Mary looking down, crowned by stars with a cherub looking over her shoulder.

The Immaculate Conception

By Sister Marie-Aimée, O.C.D.

Have you ever been faced with a clear choice between good and evil? Or maybe between good and less good? It should be easy to choose but we struggle. It might be a big choice with big consequences, like speaking up at work when management proposes something immoral or unjust. More often, it is the daily struggle with our own weakness: the temptation of the snooze button in the dark of early morning, the onset of sudden lethargy at the mere suggestion of exercise, the difficulty of curving our lips into a smile at someone we find irritating, and a thousand more tiny choices that we find so challenging.
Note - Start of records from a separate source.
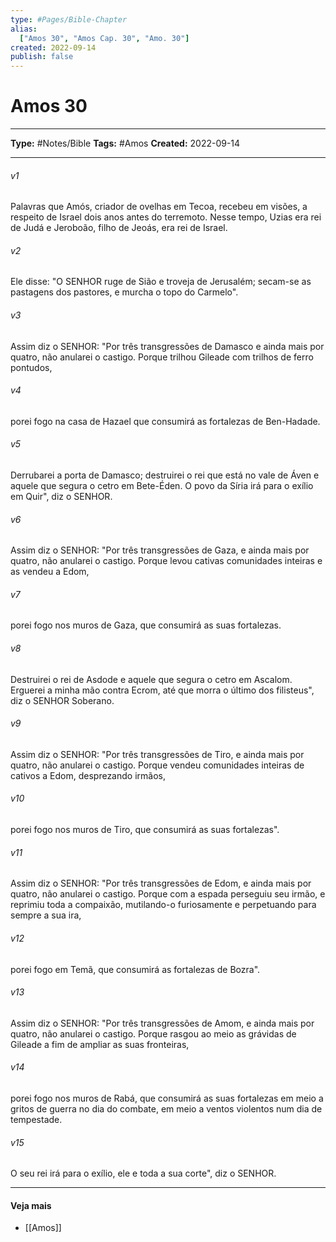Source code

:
 ```yaml
---
type: #Pages/Bible-Chapter
alias:
  ["Amos 30", "Amos Cap. 30", "Amo. 30"]
created: 2022-09-14
publish: false
---
```


# Amos 30

---

**Type:** #Notes/Bible
**Tags:** #Amos
**Created:** 2022-09-14

---

###### v1
Palavras que Amós, criador de ovelhas em Tecoa, recebeu em visões, a respeito de Israel dois anos antes do terremoto. Nesse tempo, Uzias era rei de Judá e Jeroboão, filho de Jeoás, era rei de Israel.
###### v2
Ele disse: "O SENHOR ruge de Sião e troveja de Jerusalém; secam-se as pastagens dos pastores, e murcha o topo do Carmelo".
###### v3
Assim diz o SENHOR: "Por três transgressões de Damasco e ainda mais por quatro, não anularei o castigo. Porque trilhou Gileade com trilhos de ferro pontudos,
###### v4
porei fogo na casa de Hazael que consumirá as fortalezas de Ben-Hadade.
###### v5
Derrubarei a porta de Damasco; destruirei o rei que está no vale de Áven e aquele que segura o cetro em Bete-Éden. O povo da Síria irá para o exílio em Quir", diz o SENHOR.
###### v6
Assim diz o SENHOR: "Por três transgressões de Gaza, e ainda mais por quatro, não anularei o castigo. Porque levou cativas comunidades inteiras e as vendeu a Edom,
###### v7
porei fogo nos muros de Gaza, que consumirá as suas fortalezas.
###### v8
Destruirei o rei de Asdode e aquele que segura o cetro em Ascalom. Erguerei a minha mão contra Ecrom, até que morra o último dos filisteus", diz o SENHOR Soberano.
###### v9
Assim diz o SENHOR: "Por três transgressões de Tiro, e ainda mais por quatro, não anularei o castigo. Porque vendeu comunidades inteiras de cativos a Edom, desprezando irmãos,
###### v10
porei fogo nos muros de Tiro, que consumirá as suas fortalezas".
###### v11
Assim diz o SENHOR: "Por três transgressões de Edom, e ainda mais por quatro, não anularei o castigo. Porque com a espada perseguiu seu irmão, e reprimiu toda a compaixão, mutilando-o furiosamente e perpetuando para sempre a sua ira,
###### v12
porei fogo em Temã, que consumirá as fortalezas de Bozra".
###### v13
Assim diz o SENHOR: "Por três transgressões de Amom, e ainda mais por quatro, não anularei o castigo. Porque rasgou ao meio as grávidas de Gileade a fim de ampliar as suas fronteiras,
###### v14
porei fogo nos muros de Rabá, que consumirá as suas fortalezas em meio a gritos de guerra no dia do combate, em meio a ventos violentos num dia de tempestade.
###### v15
O seu rei irá para o exílio, ele e toda a sua corte", diz o SENHOR.


---

#### Veja mais

- [[Amos]]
This daily encounter with our human frailty goes all the way back to the fall of Adam and Eve. Created in intimacy with God, immune from suffering and death, enjoying the peace of self-mastery as well as harmony with one another, Adam and Eve turned from all the goodness and love offered and chose self over and before God. In turning away from the One who sustained them, the very fabric of human nature was damaged. And every descendent of Adam and Eve has carried the burden, except one.

Preserved from the stain of original sin from the moment of her conception, Mary stands before us as the new Eve. Her “Let it be done unto me” will counter the first Eve’s rejection of God’s loving plan. She will accompany her Son, the new Adam, all the way to the Cross, the new Tree of Life, where His wholehearted embrace of the Father’s plan will save us from sin and death, restoring us to the intimate relationship we were created for.

And our human frailty? Now every struggle can be united to His suffering and death and every time we choose the good, no matter how small, we stand with the new Eve at the foot of His cross and participate in the salvation of the world. And lest we trick ourselves into believing that our little victories earn God’s love or be crushed by the lie that we need to earn it, Mary, in her Immaculate Conception, stands at our side as an icon of the Father’s love. A Father who loves first, who loves completely, not because of what we do, but because of who we are. We are His.

We may be frail, we may be broken, but we are wildly and immeasurably loved and our little yeses, like her big yes, can make His love visible in a world that is longing for Him.